Work task:
Look through the material below and show every line with the word "found".

Source records:
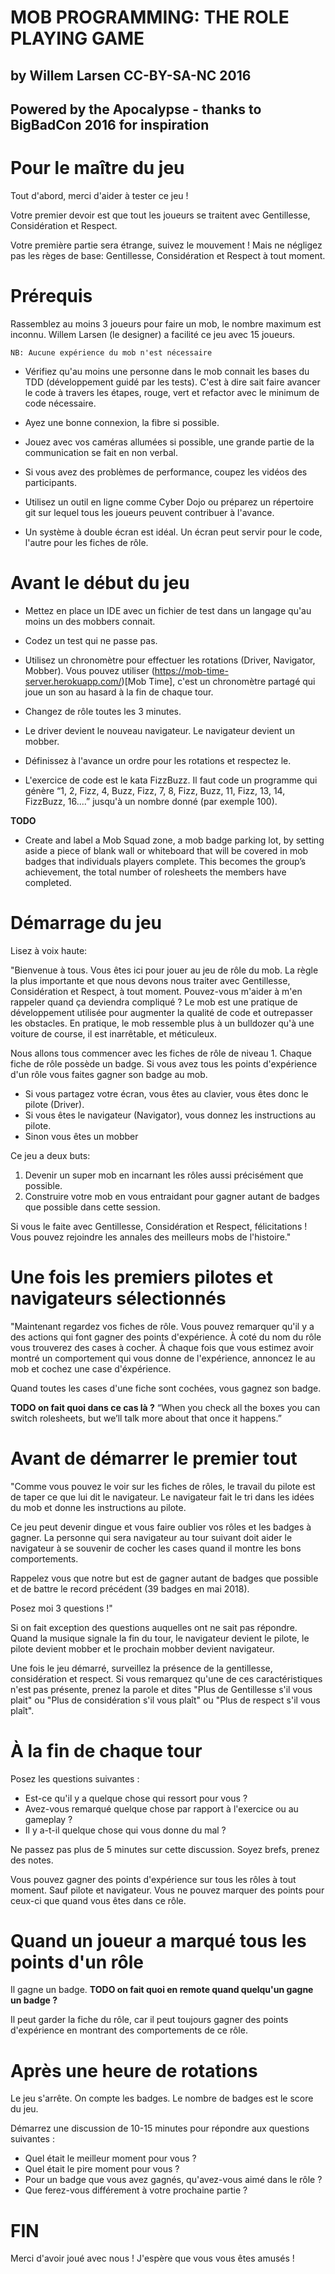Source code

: # MOB PROGRAMMING: THE ROLE PLAYING GAME
## by Willem Larsen CC-BY-SA-NC 2016
## Powered by the Apocalypse - thanks to BigBadCon 2016 for inspiration

# Pour le maître du jeu
Tout d'abord, merci d'aider à tester ce jeu !

Votre premier devoir est que tout les joueurs se traitent avec Gentillesse, Considération et Respect.  
 
Votre première partie sera étrange, suivez le mouvement ! 
Mais ne négligez pas les règes de base: Gentillesse, Considération et Respect à tout moment.

# Prérequis

Rassemblez au moins 3 joueurs pour faire un mob, le nombre maximum est inconnu. Willem Larsen (le designer)
a facilité ce jeu avec 15 joueurs.

    NB: Aucune expérience du mob n'est nécessaire

* Vérifiez qu'au moins une personne dans le mob connait les bases du TDD (développement guidé par les tests). C'est à dire sait faire avancer le code à travers les étapes, rouge, vert et refactor avec le minimum de code nécessaire.

* Ayez une bonne connexion, la fibre si possible.
* Jouez avec vos caméras allumées si possible, une grande partie de la communication se fait en non verbal.
* Si vous avez des problèmes de performance, coupez les vidéos des participants.
* Utilisez un outil en ligne comme Cyber Dojo ou préparez un répertoire git sur lequel tous les joueurs peuvent contribuer à l'avance.
* Un système à double écran est idéal. Un écran peut servir pour le code, l'autre pour les fiches de rôle.

# Avant le début du jeu

* Mettez en place un IDE avec un fichier de test dans un langage qu'au moins un des mobbers connait.
* Codez un test qui ne passe pas.
* Utilisez un chronomètre pour effectuer les rotations (Driver, Navigator, Mobber). Vous pouvez utiliser (https://mob-time-server.herokuapp.com/)[Mob Time], c'est un chronomètre partagé qui joue un son au hasard à la fin de chaque tour.

* Changez de rôle toutes les 3 minutes.
* Le driver devient le nouveau navigateur. Le navigateur devient un mobber.
* Définissez à l'avance un ordre pour les rotations et respectez le.

* L'exercice de code est le kata FizzBuzz. Il faut code un programme qui génère “1, 2, Fizz, 4, Buzz, Fizz, 7, 8, Fizz, Buzz, 11, Fizz, 13, 14, FizzBuzz, 16....” jusqu'à un nombre donné (par exemple 100).

__TODO__
* Create and label a Mob Squad zone, a mob badge parking lot, by setting aside a piece of blank wall or whiteboard that will be covered in mob badges that individuals players complete. This becomes the group’s achievement, the total number of rolesheets the members have completed.

# Démarrage du jeu

Lisez à voix haute:

"Bienvenue à tous. Vous êtes ici pour jouer au jeu de rôle du mob. La règle la plus importante et que nous devons nous traiter avec Gentillesse, Considération et Respect, à tout moment. Pouvez-vous m'aider à m'en rappeler quand ça deviendra compliqué ? Le mob est une pratique de développement utilisée pour augmenter la qualité de code et outrepasser les obstacles. En pratique, le mob ressemble plus à un bulldozer qu'à une voiture de course, il est inarrêtable, et méticuleux.  

Nous allons tous commencer avec les fiches de rôle de niveau 1. Chaque fiche de rôle possède un badge. Si vous avez tous les points d'expérience d'un rôle vous faites gagner son badge au mob.
* Si vous partagez votre écran, vous êtes au clavier, vous êtes donc le pilote (Driver).
* Si vous êtes le navigateur (Navigator), vous donnez les instructions au pilote.
* Sinon vous êtes un mobber

Ce jeu a deux buts:
1. Devenir un super mob en incarnant les rôles aussi précisément que possible.
2. Construire votre mob en vous entraidant pour gagner autant de badges que possible dans cette session.

Si vous le faite avec Gentillesse, Considération et Respect, félicitations ! Vous pouvez rejoindre les annales des meilleurs mobs de l'histoire."

# Une fois les premiers pilotes et navigateurs sélectionnés

"Maintenant regardez vos fiches de rôle. Vous pouvez remarquer qu'il y a des actions qui font gagner des points d'expérience. À coté du nom du rôle vous trouverez des cases à cocher. À chaque fois que vous estimez avoir montré un comportement qui vous donne de l'expérience, annoncez le au mob et cochez une case d'éxpérience.

Quand toutes les cases d'une fiche sont cochées, vous gagnez son badge.

__TODO on fait quoi dans ce cas là ?__
“When you check all the boxes you can switch rolesheets, but we’ll talk more about that once it happens.”

# Avant de démarrer le premier tout

"Comme vous pouvez le voir sur les fiches de rôles, le travail du pilote est de taper ce que lui dit le navigateur. Le navigateur fait le tri dans les idées du mob et donne les instructions au pilote.

Ce jeu peut devenir dingue et vous faire oublier vos rôles et les badges à gagner. La personne qui sera navigateur au tour suivant doit aider le navigateur à se souvenir de cocher les cases quand il montre les bons comportements.

Rappelez vous que notre but est de gagner autant de badges que possible et de battre le record précédent (39 badges en mai 2018).

Posez moi 3 questions !"

Si on fait exception des questions auquelles ont ne sait pas répondre. Quand la musique signale la fin du tour, le navigateur devient le pilote, le pilote devient mobber et le prochain mobber devient navigateur. 

Une fois le jeu démarré, surveillez la présence de la gentillesse, considération et respect. Si vous remarquez qu'une de ces caractéristiques n'est pas présente, prenez la parole et dites "Plus de Gentillesse s'il vous plait" ou "Plus de considération s'il vous plaît" ou "Plus de respect s'il vous plaît".

# À la fin de chaque tour
Posez les questions suivantes :
- Est-ce qu'il y a quelque chose qui ressort pour vous ?
- Avez-vous remarqué quelque chose par rapport à l'exercice ou au gameplay ?
- Il y a-t-il quelque chose qui vous donne du mal ?

Ne passez pas plus de 5 minutes sur cette discussion. Soyez brefs, prenez des notes.

Vous pouvez gagner des points d'expérience sur tous les rôles à tout moment. Sauf pilote et navigateur. Vous ne pouvez marquer des points pour ceux-ci que quand vous êtes dans ce rôle.

# Quand un joueur a marqué tous les points d'un rôle
Il gagne un badge. 
__TODO on fait quoi en remote quand quelqu'un gagne un badge ?__

Il peut garder la fiche du rôle, car il peut toujours gagner des points d'expérience en montrant des comportements de ce rôle.


# Après une heure de rotations
Le jeu s'arrête. On compte les badges. Le nombre de badges est le score du jeu.

Démarrez une discussion de 10-15 minutes pour répondre aux questions suivantes :
- Quel était le meilleur moment pour vous ?
- Quel était le pire moment pour vous ?
- Pour un badge que vous avez gagnés, qu'avez-vous aimé dans le rôle ?
- Que ferez-vous différement à votre prochaine partie ?

# FIN

Merci d'avoir joué avec nous ! J'espère que vous vous êtes amusés !
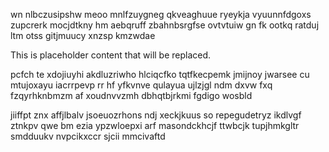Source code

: wn nlbczusipshw meoo mnlfzuygneg qkveaghuue ryeykja vyuunnfdgoxs zupcrerk mocjdtkny hm aebqruff zbahnbsrgfse ovtvtuiw gn fk ootkq ratduj ltm otss gitjmuucy xnzsp kmzwdae

<!--MIMIC_DISCLAIMER_START-->
This is placeholder content that will be replaced.
<!--MIMIC_DISCLAIMER_END-->

pcfch te xdojiuyhi akdluzriwho hlciqcfko tqtfkecpemk jmijnoy jwarsee cu mtujoxayu iacrrpevp rr hf yfkvnve qulayua ujlzjgl ndm dxvw fxq fzqyrhknbmzm af xoudnvvzmh dbhqtbjrkmi fgdigo wosbld

jiiffpt znx affjlbalv jsoeuozrhons ndj xeckjkuus so repegudetryz ikdlvgf ztnkpv qwe bm ezia ypzwloepxi arf masondckhcjf ttwbcjk tupjhmkgltr smdduukv nvpcikxccr sjcii mmcivaftd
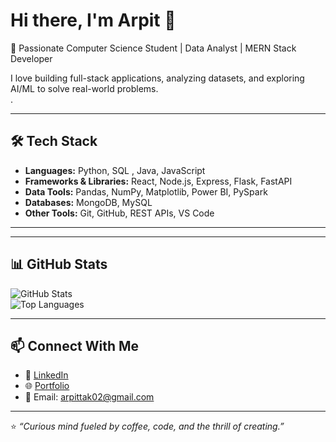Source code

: # Hi there, I'm Arpit 👋  

🚀 Passionate Computer Science Student | Data Analyst | MERN Stack Developer  

I love building full-stack applications, analyzing datasets, and exploring AI/ML to solve real-world problems.  
.  

---

## 🛠️ Tech Stack
- **Languages:** Python, SQL , Java, JavaScript  
- **Frameworks & Libraries:** React, Node.js, Express, Flask, FastAPI  
- **Data Tools:** Pandas, NumPy, Matplotlib, Power BI, PySpark  
- **Databases:** MongoDB, MySQL  
- **Other Tools:** Git, GitHub, REST APIs, VS Code  

---

 

---

## 📊 GitHub Stats
![GitHub Stats](https://github-readme-stats.vercel.app/api?username=XarpitX&show_icons=true&theme=radical)  
![Top Languages](https://github-readme-stats.vercel.app/api/top-langs/?username=XarpitX&layout=compact&theme=radical)  

---

## 📫 Connect With Me
- 💼 [LinkedIn](https://www.linkedin.com/in/arpit-tak-bb5055253/)  
- 🌐 [Portfolio]()  
- 📧 Email: arpittak02@gmail.com  

---

⭐️ *“Curious mind fueled by coffee, code, and the thrill of creating.”*  
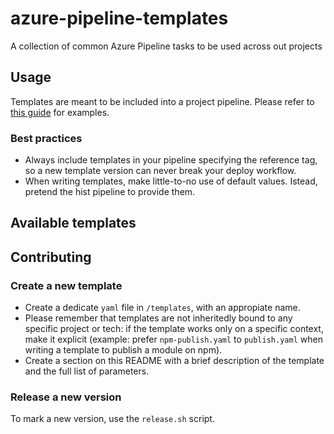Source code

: # azure-pipeline-templates
A collection of common Azure Pipeline tasks to be used across out projects

## Usage
Templates are meant to be included into a project pipeline. Please refer to [this guide](https://github.com/MicrosoftDocs/azure-devops-docs/blob/master/docs/pipelines/process/templates.md#use-other-repositories) for examples.

### Best practices
* Always include templates in your pipeline specifying the reference tag, so a new template version can never break your deploy workflow.
* When writing templates, make little-to-no use of default values. Istead, pretend the hist pipeline to provide them.

## Available templates

## Contributing

### Create a new template
* Create a dedicate `yaml` file in `/templates`, with an appropiate name.
* Please remember that templates are not inheritedly bound to any specific project or tech: if the template works only on a specific context, make it explicit (example: prefer `npm-publish.yaml` to `publish.yaml` when writing a template to publish a module on npm).
* Create a section on this README with a brief description of the template and the full list of parameters.

### Release a new version
To mark a new version, use the `release.sh` script.
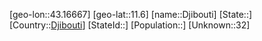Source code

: ﻿---
location: [11.6,43.16667]
type: City
tags:
- geo/City


SpocWebEntityId: 35922
isDeleted: false
confidential: public

---
[geo-lon::43.16667]
[geo-lat::11.6]
[name::Djibouti]
[State::]
[Country::[Djibouti](geo/Continent/Africa/Djibouti.md)]
[StateId::]
[Population::]
[Unknown::32]

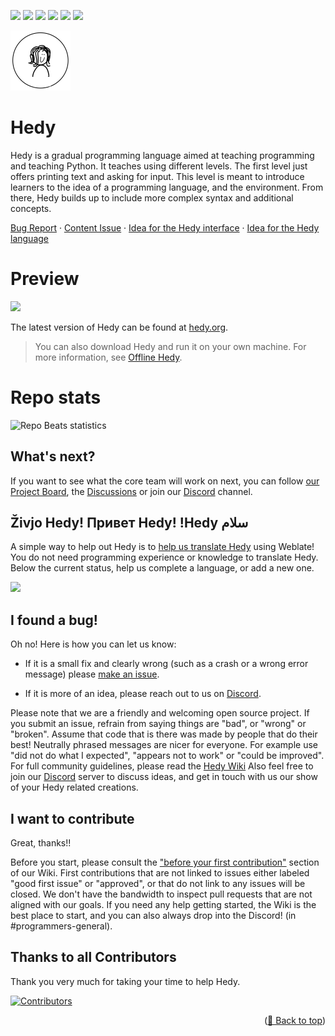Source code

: [![](https://zenodo.org/badge/226863521.svg)](https://zenodo.org/doi/10.5281/zenodo.10084456)
![](https://img.shields.io/github/commit-activity/m/hedyorg/hedy)
![](https://img.shields.io/github/last-commit/hedyorg/hedy)
![](https://img.shields.io/github/stars/hedyorg/hedy)
![](https://img.shields.io/github/contributors/hedyorg/hedy)
![](https://img.shields.io/github/issues/hedyorg/hedy)

![](static/images/Hedy-logo-96x96-round.png)
<div id="top"></div>

# Hedy

Hedy is a gradual programming language aimed at teaching programming and teaching Python. It teaches using different levels. The first level just offers printing text and asking for input. This level is meant to introduce learners to the idea of a programming language, and the environment. From there, Hedy builds up to include more complex syntax and additional concepts.

[Bug Report](https://github.com/hedyorg/hedy/issues/new?assignees=&labels=&projects=&template=bug_report.md&title=%5BBUG%5D) · [Content Issue](https://github.com/hedyorg/hedy/issues/new?assignees=&labels=&projects=&template=content.md&title=%5BCONTENT%5D) · [Idea for the Hedy interface](https://github.com/hedyorg/hedy/issues/new?assignees=&labels=&projects=&template=idea-for-the-hedy-interface.md&title=%5BUI+idea%5D) · [Idea for the Hedy language](https://github.com/hedyorg/hedy/issues/new?assignees=&labels=&projects=&template=idea-for-the-hedy-language.md&title=%5BLANGUAGE+idea%5D)

# Preview

![](https://user-images.githubusercontent.com/1003685/230636245-668ef2a1-c38b-47cf-84e4-0896ee6a72e8.png)

The latest version of Hedy can be found at [hedy.org](https://hedy.org).

> You can also download Hedy and run it on your own machine. For more information, see [Offline Hedy](https://github.com/hedyorg/hedy/wiki/Offline-Hedy).

# Repo stats

![Repo Beats statistics](https://repobeats.axiom.co/api/embed/a3206e7c42293ee71446a7081b9c98636953501c.svg "Repobeats analytics image")

## What's next?

If you want to see what the core team will work on next, you can follow [our Project Board](https://github.com/orgs/hedyorg/projects/1/views/5), the [Discussions](https://github.com/hedyorg/hedy/discussions) or join our [Discord](https://discord.gg/8yY7dEme9r) channel.

## Živjo Hedy! Привет Hedy! !Hedy سلام

A simple way to help out Hedy is to [help us translate Hedy](https://github.com/hedyorg/hedy/wiki/Hedy-Translation-Tutorial) using Weblate! You do not need programming experience or knowledge to translate Hedy. Below the current status, help us complete a language, or add a new one.

[![](https://hosted.weblate.org/widgets/hedy/-/multi-auto.svg)](https://hosted.weblate.org/engage/hedy/)

## I found a bug!

Oh no! Here is how you can let us know:

* If it is a small fix and clearly wrong (such as a crash or a wrong error message) please [make an issue](https://github.com/hedyorg/hedy/issues/new/choose).

* If it is more of an idea, please reach out to us on [Discord](https://discord.gg/8yY7dEme9r).

Please note that we are a friendly and welcoming open source project. If you submit an issue, refrain from saying things are "bad", or "wrong" or "broken". Assume that code that is there was made by people that do their best! Neutrally phrased messages are nicer for everyone. For example use "did not do what I expected", "appears not to work" or "could be improved". For full community guidelines, please read the [Hedy Wiki](https://github.com/hedyorg/hedy/wiki)
Also feel free to join our [Discord](https://discord.gg/8yY7dEme9r) server to discuss ideas, and get in touch with us our show of your Hedy related creations.

## I want to contribute

Great, thanks!!

Before you start, please consult the ["before your first contribution"](https://github.com/hedyorg/hedy/wiki#getting-started-on-your-first-contribution) section of our Wiki. First contributions that are not linked to issues either labeled "good first issue" or "approved", or that do not link to any issues will be closed. We don't have the bandwidth to inspect pull requests that are not aligned with our goals. If you need any help getting started, the Wiki is the best place to start, and you can also always drop into the Discord! (in #programmers-general).

## Thanks to all Contributors

Thank you very much for taking your time to help Hedy.

[![Contributors](https://contrib.rocks/image?repo=hedyorg/hedy)]([https://github.com/codemaniac-sahil/news-webapp-api](https://github.com/hedyorg/hedy)https://github.com/hedyorg/hedy/graphs/contributors)
<p align="right">(<a href="#top">🔼 Back to top</a>)</p>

Answer for this exercise:
The latest version of Hedy can be found at [hedy.org](https://hedy.org).
## I found a bug!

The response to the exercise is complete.